Chili’s is rolling out the pizza, which uses new capabilities gained during the chain’s kitchen retrofit program, to all company-owned locations this quarter, said Wyman Roberts, chief executive and president of Dallas-based Brinker.
“We’ll bring it in to our franchise system once their new kitchens have been installed, more toward the end of the quarter,” Roberts said. “Then we will go on the air with these new products during the fourth quarter.”
In addition to 1,549 Chili’s restaurants, Brinker also owns the 44-unit Maggiano’s Little Italy concept. The discussion of the new pizza program, a major menu addition to Chili’s, best known for Southwestern fare and Big Mouth Burgers, comes as Brinker reported a second-quarter profit increase and an uptick in same-store sales.
Securities analysts looked favorably on the pizza’s food costs. Stephen Anderson, senior restaurant analyst with Miller Tabak + Co LLC, said in a note that Brinker’s food cost outlook had moderated, heading toward the lower end of the management’s guidance of 2 percent to 3 percent in the fiscal year.
“We expect the rollout of pizza throughout the Chili’s system to be slightly beneficial to food cost margins (relative to Chili’s more traditional protein-based entrées),” Anderson wrote, “and we think strong customer acceptance of this new permanent menu item may push [Brinker’s] food cost guidance below the 2 percent guidance.”
Anderson estimates each 25 basis-point reduction in food costs, or each 0.25-percent reduction — “which is what we think the pizza introduction could provide,” the note said — translates into an incremental earnings per share gain of between one and two cents, when all other factors are equal.
Anderson added that he expected Brinker to maintain “tight scrutiny over food costs through both menu engineering and skilled contracting.”
Brinker’s newly-minted chief executive Roberts added that the pizza is positioned as a single-diner meal, and that Chili’s hasn’t seen it being shared extensively. “We have kind of designed it around an individual portion,” he said. “It's a good portion, so maybe you can take some home, and we’re not seeing a lot of sharing, and obviously the cost of sale on that item is very favorable.”
Besides pizza, Chili’s in December introduced some other new menu items, Roberts said.
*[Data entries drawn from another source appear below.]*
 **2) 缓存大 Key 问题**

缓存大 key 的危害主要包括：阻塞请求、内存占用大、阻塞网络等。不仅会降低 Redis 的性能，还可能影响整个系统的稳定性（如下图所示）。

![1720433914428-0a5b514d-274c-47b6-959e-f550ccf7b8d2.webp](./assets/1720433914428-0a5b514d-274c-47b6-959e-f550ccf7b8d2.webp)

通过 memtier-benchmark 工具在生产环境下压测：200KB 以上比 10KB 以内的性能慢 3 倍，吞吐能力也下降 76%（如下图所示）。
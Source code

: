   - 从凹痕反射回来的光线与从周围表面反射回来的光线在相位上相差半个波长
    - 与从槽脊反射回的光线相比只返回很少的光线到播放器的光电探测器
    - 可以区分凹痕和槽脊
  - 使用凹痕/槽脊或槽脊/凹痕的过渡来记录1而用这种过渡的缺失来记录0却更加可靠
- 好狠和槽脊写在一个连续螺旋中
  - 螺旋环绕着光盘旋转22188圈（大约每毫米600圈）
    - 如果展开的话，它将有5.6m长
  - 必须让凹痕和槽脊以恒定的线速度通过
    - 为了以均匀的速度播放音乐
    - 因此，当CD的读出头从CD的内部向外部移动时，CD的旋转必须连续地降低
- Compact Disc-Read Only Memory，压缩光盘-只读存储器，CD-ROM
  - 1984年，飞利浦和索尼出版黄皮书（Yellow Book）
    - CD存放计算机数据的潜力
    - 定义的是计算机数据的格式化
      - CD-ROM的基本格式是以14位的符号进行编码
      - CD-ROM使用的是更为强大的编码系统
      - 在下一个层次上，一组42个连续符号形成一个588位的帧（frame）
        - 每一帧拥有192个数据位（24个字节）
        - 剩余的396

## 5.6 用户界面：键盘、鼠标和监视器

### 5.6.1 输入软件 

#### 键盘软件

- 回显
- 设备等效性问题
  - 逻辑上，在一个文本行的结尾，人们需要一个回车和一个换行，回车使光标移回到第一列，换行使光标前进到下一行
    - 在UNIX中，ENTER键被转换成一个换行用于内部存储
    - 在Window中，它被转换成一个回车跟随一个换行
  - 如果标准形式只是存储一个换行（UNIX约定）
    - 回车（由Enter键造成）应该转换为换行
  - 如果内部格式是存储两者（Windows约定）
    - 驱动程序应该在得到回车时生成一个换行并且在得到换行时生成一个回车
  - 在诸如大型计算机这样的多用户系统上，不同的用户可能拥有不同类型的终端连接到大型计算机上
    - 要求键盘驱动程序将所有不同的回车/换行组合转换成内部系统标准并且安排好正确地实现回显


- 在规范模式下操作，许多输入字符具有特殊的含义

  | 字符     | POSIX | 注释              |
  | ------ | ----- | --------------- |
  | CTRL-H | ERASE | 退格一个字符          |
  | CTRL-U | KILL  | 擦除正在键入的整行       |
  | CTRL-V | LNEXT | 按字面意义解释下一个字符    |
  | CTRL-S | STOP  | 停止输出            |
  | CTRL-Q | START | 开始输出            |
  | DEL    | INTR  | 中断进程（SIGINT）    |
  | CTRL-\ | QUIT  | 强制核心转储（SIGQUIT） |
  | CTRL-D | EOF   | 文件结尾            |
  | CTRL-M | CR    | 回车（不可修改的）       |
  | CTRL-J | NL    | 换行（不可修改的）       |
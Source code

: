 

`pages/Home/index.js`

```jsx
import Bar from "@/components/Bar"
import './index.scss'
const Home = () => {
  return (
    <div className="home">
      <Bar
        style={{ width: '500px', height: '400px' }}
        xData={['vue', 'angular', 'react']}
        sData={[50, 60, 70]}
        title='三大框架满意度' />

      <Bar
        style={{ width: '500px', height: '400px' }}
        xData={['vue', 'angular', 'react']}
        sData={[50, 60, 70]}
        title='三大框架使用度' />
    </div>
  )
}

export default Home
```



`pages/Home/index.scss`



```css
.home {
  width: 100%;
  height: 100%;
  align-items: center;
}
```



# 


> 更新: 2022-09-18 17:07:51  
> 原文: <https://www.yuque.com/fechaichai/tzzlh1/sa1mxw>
“We freshened our ‘Lighter Choices’ category with new mango-chile and mango-chile tilapia, and standard appetizer and dessert categories with the introduction of freshly baked chocolate chip cookies and soft pretzel appetizers, items that work well with our new kitchen equipment,” Roberts said.
The new menu items are partially the product of Chili’s new ovens and other equipment that were part of the retrofit kitchens. Guy Constant, Brinker’s chief financial officer, said Chili’s is on track to complete the retrofits at all domestic franchise-owned restaurants by the end of March.
“We have completed 255 Chili’s reimages to date and by the end of fiscal 2013 we anticipate being complete on 370 company-owned restaurant reimages,” he explained. “We now have fully completed the reimage in 11 markets with an additional four markets in progress.”
Brinker is also planning to again start adding restaurants to its domestic count after a four-year hiatus from growth, Roberts said. Openings will be “in the neighborhood of 12 Chili’s in the next year and two to three Maggiano’s,” he noted.
“We haven’t really built restaurants in the U.S. in quite a while, so there are some opportunities that have made themselves available over the last few years that we’ll take advantage of,” he said.
On Tuesday, Brinker reported net income of $37.2 million, or 50 cents per share, for the second quarter ended Dec. 26. In the same quarter a year earlier, Brinker earned $35.7 million, or 44 cents per share. Revenue rose 1.1 percent to $689.8 million.